_TASK DETAILS_. Show only those lines of the entries where the string "changes" is found.

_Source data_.
——
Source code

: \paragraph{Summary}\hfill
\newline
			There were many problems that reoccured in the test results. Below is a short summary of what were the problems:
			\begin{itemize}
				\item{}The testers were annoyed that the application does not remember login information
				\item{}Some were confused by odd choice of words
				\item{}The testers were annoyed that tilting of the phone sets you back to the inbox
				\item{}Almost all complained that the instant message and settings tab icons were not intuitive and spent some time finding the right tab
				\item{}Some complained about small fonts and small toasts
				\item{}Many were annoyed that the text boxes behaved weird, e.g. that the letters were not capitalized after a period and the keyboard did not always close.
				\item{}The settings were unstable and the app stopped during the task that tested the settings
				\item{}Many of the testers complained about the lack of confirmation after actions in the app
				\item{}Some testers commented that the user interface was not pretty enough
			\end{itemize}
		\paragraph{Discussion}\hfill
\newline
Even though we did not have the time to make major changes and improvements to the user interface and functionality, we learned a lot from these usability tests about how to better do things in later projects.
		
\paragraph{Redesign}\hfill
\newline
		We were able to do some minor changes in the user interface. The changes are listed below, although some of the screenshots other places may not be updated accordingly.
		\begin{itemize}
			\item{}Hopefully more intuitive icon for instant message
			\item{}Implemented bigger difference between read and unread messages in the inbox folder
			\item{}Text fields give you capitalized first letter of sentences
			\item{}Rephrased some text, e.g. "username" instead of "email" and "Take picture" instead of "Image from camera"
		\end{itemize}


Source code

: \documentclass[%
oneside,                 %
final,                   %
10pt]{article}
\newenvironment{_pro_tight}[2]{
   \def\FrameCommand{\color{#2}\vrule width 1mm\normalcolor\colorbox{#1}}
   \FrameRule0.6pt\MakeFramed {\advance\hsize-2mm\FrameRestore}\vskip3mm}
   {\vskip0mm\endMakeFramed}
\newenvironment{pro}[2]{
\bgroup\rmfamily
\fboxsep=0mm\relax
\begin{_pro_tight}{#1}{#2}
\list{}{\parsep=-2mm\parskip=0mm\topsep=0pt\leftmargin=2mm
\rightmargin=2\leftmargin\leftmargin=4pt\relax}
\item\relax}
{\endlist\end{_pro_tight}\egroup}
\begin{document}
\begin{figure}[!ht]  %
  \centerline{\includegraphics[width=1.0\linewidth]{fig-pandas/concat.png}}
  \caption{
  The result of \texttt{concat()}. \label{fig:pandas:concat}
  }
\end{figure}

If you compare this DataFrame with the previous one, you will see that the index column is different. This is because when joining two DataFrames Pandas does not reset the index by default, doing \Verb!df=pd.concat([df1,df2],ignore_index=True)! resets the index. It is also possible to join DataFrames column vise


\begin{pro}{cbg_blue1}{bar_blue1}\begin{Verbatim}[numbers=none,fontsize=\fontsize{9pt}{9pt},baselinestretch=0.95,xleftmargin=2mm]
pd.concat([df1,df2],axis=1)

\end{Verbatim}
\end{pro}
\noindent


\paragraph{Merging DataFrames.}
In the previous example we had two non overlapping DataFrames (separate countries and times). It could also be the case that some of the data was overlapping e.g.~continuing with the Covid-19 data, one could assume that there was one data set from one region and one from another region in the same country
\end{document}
——
_SOLUTION TO THIS EXERCISE_.
Even though we did not have the time to make major changes and improvements to the user interface and functionality, we learned a lot from these usability tests about how to better do things in later projects.
		We were able to do some minor changes in the user interface. The changes are listed below, although some of the screenshots other places may not be updated accordingly.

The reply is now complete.